Hi @yuqing,
Welcome to the forum!
It has to do with the way weight is calculated. In unweighted UniFrac, we calculate distance as \frac{\cap \textrm{ branches}}{\cup \textrm{ branches}} (Shared history / total history). So, this value is always between 0 and 1.
Weighted UniFrac is the sum of the the branch length by the absolute difference in count fractions \sum_{i}^{n}{b_{i} \mid \frac{A_{i}}{A_{T}} - \frac {B_{i}}{B_{T}} \mid } where b_{i} is the branch length, A_{i} is the total number of sequences in sample A along the length of the branch, A_{T} is the total number of sequences in sample A, B_{i} are the sequences in B along the branch and B_{T} the total sequences in B. But, because of this scaling, the distance can easily exceed one.

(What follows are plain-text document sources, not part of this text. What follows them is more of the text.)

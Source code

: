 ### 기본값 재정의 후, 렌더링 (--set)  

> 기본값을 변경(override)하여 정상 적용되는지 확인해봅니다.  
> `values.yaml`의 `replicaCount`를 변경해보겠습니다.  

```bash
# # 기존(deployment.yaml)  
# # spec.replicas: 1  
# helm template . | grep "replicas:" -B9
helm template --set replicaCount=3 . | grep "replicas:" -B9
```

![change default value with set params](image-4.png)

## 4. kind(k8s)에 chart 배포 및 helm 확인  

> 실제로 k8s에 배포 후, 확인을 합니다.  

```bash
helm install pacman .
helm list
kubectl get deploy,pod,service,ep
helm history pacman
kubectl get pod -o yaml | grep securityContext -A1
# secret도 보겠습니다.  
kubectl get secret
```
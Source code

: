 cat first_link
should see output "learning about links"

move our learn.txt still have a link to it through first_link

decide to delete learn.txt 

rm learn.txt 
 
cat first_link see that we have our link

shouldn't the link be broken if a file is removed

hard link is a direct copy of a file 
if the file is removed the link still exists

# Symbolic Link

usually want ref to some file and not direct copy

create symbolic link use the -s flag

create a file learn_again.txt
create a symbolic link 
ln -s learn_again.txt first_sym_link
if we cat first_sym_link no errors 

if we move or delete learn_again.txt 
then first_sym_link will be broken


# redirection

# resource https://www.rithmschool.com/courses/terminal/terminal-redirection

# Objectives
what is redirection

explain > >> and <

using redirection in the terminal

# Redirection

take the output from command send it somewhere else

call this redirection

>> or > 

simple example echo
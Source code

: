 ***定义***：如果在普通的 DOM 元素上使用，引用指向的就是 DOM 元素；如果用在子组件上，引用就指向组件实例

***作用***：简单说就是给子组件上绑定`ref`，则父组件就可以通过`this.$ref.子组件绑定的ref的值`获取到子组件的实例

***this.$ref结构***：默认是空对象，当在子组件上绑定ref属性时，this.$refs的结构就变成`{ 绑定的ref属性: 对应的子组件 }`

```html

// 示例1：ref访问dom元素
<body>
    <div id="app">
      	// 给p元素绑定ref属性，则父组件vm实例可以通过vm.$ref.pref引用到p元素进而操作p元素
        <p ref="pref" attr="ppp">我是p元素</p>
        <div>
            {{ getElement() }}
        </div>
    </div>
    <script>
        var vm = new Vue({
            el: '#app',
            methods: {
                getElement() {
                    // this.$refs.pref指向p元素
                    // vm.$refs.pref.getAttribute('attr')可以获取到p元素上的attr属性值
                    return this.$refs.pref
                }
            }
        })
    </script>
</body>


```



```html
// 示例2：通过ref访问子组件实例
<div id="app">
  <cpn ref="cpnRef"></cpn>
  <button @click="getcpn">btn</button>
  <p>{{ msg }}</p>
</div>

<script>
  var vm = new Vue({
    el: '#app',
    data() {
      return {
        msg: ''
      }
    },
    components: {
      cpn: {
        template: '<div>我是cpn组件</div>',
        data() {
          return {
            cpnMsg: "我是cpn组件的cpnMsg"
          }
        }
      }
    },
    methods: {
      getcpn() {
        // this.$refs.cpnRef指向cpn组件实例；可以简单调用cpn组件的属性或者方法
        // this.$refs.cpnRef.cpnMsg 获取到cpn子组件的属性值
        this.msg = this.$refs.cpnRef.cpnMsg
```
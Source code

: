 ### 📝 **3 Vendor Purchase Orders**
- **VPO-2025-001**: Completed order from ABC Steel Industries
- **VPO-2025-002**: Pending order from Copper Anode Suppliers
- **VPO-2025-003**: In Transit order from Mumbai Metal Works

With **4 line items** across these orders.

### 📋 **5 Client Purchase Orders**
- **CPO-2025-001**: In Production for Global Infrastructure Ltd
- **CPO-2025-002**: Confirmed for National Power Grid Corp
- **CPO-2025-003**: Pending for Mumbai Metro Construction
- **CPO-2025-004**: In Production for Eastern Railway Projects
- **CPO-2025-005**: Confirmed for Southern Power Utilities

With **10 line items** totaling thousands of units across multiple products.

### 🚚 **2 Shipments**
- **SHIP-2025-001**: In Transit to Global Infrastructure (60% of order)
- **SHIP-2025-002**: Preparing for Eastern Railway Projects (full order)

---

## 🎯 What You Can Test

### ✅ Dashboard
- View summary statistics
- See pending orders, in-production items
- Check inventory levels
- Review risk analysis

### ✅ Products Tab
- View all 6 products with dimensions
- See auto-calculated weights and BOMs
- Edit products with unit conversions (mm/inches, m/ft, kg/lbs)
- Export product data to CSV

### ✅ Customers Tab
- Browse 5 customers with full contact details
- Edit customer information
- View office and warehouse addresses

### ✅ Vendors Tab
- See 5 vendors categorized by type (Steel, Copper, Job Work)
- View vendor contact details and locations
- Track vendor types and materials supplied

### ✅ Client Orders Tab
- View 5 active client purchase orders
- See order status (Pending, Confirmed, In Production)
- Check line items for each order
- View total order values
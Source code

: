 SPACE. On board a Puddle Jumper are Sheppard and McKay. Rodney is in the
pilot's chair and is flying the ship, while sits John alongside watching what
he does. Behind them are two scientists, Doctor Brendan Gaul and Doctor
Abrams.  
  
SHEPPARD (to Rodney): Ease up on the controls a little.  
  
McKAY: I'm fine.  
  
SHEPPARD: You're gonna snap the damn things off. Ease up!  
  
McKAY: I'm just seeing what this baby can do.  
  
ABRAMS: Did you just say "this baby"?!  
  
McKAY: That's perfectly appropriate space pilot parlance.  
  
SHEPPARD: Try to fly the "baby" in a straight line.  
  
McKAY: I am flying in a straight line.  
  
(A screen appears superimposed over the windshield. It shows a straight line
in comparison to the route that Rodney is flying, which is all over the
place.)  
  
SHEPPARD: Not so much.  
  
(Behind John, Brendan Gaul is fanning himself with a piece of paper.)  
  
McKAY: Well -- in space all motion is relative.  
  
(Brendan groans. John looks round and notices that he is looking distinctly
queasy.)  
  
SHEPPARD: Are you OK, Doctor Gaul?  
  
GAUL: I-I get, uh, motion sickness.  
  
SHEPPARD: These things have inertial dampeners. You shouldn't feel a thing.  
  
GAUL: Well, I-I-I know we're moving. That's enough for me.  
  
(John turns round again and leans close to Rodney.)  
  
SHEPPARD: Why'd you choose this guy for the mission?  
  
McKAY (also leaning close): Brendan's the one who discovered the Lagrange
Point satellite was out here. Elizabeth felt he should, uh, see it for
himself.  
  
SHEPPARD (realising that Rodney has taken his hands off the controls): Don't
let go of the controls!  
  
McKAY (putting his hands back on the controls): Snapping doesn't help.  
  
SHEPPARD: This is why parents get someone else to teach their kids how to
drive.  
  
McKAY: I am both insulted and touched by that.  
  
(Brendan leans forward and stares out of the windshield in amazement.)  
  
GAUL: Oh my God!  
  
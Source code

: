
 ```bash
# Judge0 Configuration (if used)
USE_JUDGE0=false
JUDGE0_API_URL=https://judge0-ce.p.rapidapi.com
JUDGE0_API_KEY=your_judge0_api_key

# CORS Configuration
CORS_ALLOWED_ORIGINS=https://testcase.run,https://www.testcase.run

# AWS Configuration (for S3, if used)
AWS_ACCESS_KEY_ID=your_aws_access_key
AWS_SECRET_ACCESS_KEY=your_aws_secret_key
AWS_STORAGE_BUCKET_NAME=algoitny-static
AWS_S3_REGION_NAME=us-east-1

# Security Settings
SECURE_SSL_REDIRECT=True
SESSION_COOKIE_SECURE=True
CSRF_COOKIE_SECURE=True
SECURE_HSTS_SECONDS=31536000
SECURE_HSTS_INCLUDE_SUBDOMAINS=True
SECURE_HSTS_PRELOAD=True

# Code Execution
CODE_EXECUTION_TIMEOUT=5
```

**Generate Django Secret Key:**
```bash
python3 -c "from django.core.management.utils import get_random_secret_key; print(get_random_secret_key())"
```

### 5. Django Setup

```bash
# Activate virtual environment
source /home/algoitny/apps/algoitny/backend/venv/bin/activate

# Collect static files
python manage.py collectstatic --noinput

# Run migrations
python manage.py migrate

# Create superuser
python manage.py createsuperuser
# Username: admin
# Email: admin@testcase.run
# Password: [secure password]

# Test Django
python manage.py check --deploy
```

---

There's also a rescaling factor that can be used to adjust for the fact that a longer branch length may correlate to more difference... I think it's probably easier for you to read the original paper than for me to try and dance around the math.
I do want to note that there's no requirements distances be between 0 and 1, though. I'm about to go to work, which is a distance of about 8 metro stops. I could theoretically rescale that as the fraction of the subway if that was somehow more meaningful here, but I can also just represent it as 8 subway stops. The issue is the relative scale, not the quantity. The one thing I can't do is compare my distance of 8 subway stops with someone else who's scaled their metro distance, because then it's not the same thing!
Best,
Justine